## Required action
Identify and pull out each line of the entries in which "index" occurs.

## Input material
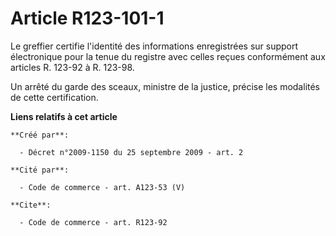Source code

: # Article R123-101-1

Le greffier certifie l'identité des informations enregistrées sur support électronique pour la tenue du registre avec celles
reçues conformément aux articles R. 123-92 à R. 123-98. 

Un arrêté du garde des sceaux, ministre de la justice, précise les modalités de cette certification.

**Liens relatifs à cet article**

	**Créé par**:

	  - Décret n°2009-1150 du 25 septembre 2009 - art. 2

	**Cité par**:

	  - Code de commerce - art. A123-53 (V)

	**Cite**:

	  - Code de commerce - art. R123-92

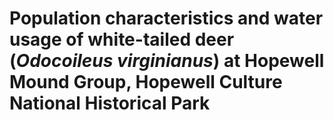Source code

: # Population characteristics and water usage of white-tailed deer (*Odocoileus virginianus*) at Hopewell Mound Group, Hopewell Culture National Historical Park
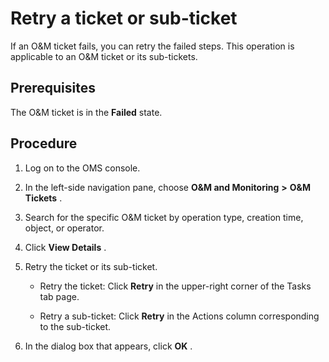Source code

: Retry a ticket or sub-ticket 
=================================================

If an O\&M ticket fails, you can retry the failed steps. This operation is applicable to an O\&M ticket or its sub-tickets. 

Prerequisites 
----------------------------------

The O\&M ticket is in the **Failed** state.

Procedure 
------------------------------

1. Log on to the OMS console.

   

2. In the left-side navigation pane, choose **O\&M and Monitoring** **\>** **O\&M Tickets** .

   

3. Search for the specific O\&M ticket by operation type, creation time, object, or operator.

   

4. Click **View Details** .

   

5. Retry the ticket or its sub-ticket. 

   * Retry the ticket: Click **Retry** in the upper-right corner of the Tasks tab page.

     
   
   * Retry a sub-ticket: Click **Retry** in the Actions column corresponding to the sub-ticket.

     
   

   

6. In the dialog box that appears, click **OK** .

   



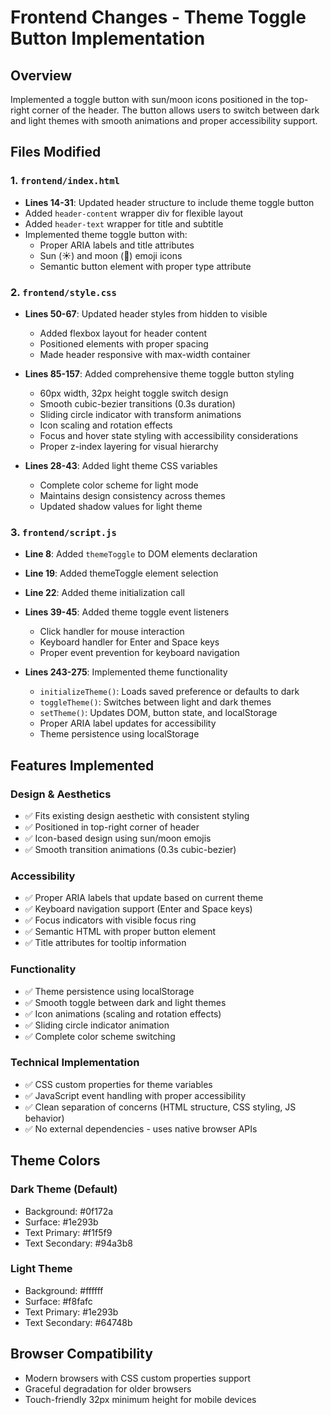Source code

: # Frontend Changes - Theme Toggle Button Implementation

## Overview
Implemented a toggle button with sun/moon icons positioned in the top-right corner of the header. The button allows users to switch between dark and light themes with smooth animations and proper accessibility support.

## Files Modified

### 1. `frontend/index.html`
- **Lines 14-31**: Updated header structure to include theme toggle button
- Added `header-content` wrapper div for flexible layout
- Added `header-text` wrapper for title and subtitle
- Implemented theme toggle button with:
  - Proper ARIA labels and title attributes
  - Sun (☀️) and moon (🌙) emoji icons
  - Semantic button element with proper type attribute

### 2. `frontend/style.css`
- **Lines 50-67**: Updated header styles from hidden to visible
  - Added flexbox layout for header content
  - Positioned elements with proper spacing
  - Made header responsive with max-width container

- **Lines 85-157**: Added comprehensive theme toggle button styling
  - 60px width, 32px height toggle switch design
  - Smooth cubic-bezier transitions (0.3s duration)
  - Sliding circle indicator with transform animations
  - Icon scaling and rotation effects
  - Focus and hover state styling with accessibility considerations
  - Proper z-index layering for visual hierarchy

- **Lines 28-43**: Added light theme CSS variables
  - Complete color scheme for light mode
  - Maintains design consistency across themes
  - Updated shadow values for light theme

### 3. `frontend/script.js`
- **Line 8**: Added `themeToggle` to DOM elements declaration
- **Line 19**: Added themeToggle element selection
- **Line 22**: Added theme initialization call
- **Lines 39-45**: Added theme toggle event listeners
  - Click handler for mouse interaction
  - Keyboard handler for Enter and Space keys
  - Proper event prevention for keyboard navigation

- **Lines 243-275**: Implemented theme functionality
  - `initializeTheme()`: Loads saved preference or defaults to dark
  - `toggleTheme()`: Switches between light and dark themes
  - `setTheme()`: Updates DOM, button state, and localStorage
  - Proper ARIA label updates for accessibility
  - Theme persistence using localStorage

## Features Implemented

### Design & Aesthetics
- ✅ Fits existing design aesthetic with consistent styling
- ✅ Positioned in top-right corner of header
- ✅ Icon-based design using sun/moon emojis
- ✅ Smooth transition animations (0.3s cubic-bezier)

### Accessibility
- ✅ Proper ARIA labels that update based on current theme
- ✅ Keyboard navigation support (Enter and Space keys)
- ✅ Focus indicators with visible focus ring
- ✅ Semantic HTML with proper button element
- ✅ Title attributes for tooltip information

### Functionality
- ✅ Theme persistence using localStorage
- ✅ Smooth toggle between dark and light themes
- ✅ Icon animations (scaling and rotation effects)
- ✅ Sliding circle indicator animation
- ✅ Complete color scheme switching

### Technical Implementation
- ✅ CSS custom properties for theme variables
- ✅ JavaScript event handling with proper accessibility
- ✅ Clean separation of concerns (HTML structure, CSS styling, JS behavior)
- ✅ No external dependencies - uses native browser APIs

## Theme Colors

### Dark Theme (Default)
- Background: #0f172a
- Surface: #1e293b
- Text Primary: #f1f5f9
- Text Secondary: #94a3b8

### Light Theme
- Background: #ffffff
- Surface: #f8fafc
- Text Primary: #1e293b
- Text Secondary: #64748b

## Browser Compatibility
- Modern browsers with CSS custom properties support
- Graceful degradation for older browsers
- Touch-friendly 32px minimum height for mobile devices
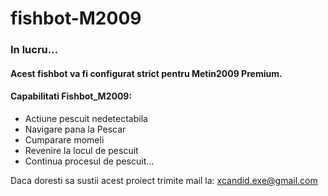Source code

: # fishbot-M2009

### In lucru... <br>

#### Acest fishbot va fi configurat strict pentru Metin2009 Premium.

#### Capabilitati Fishbot_M2009:

- Actiune pescuit nedetectabila
- Navigare pana la Pescar
- Cumparare momeli
- Revenire la locul de pescuit
- Continua procesul de pescuit...


Daca doresti sa sustii acest proiect trimite mail la: xcandid.exe@gmail.com
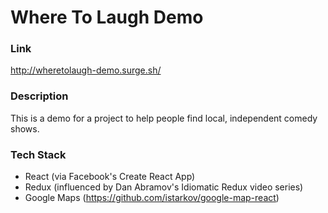 # Where To Laugh Demo

### Link
http://wheretolaugh-demo.surge.sh/

### Description
This is a demo for a project to help people find local, independent comedy shows.

### Tech Stack

* React (via Facebook's Create React App)
* Redux (influenced by Dan Abramov's Idiomatic Redux video series)
* Google Maps (https://github.com/istarkov/google-map-react)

## Written response
### 1. `frontend/index.html`
  - Proper z-index layering for visual hierarchy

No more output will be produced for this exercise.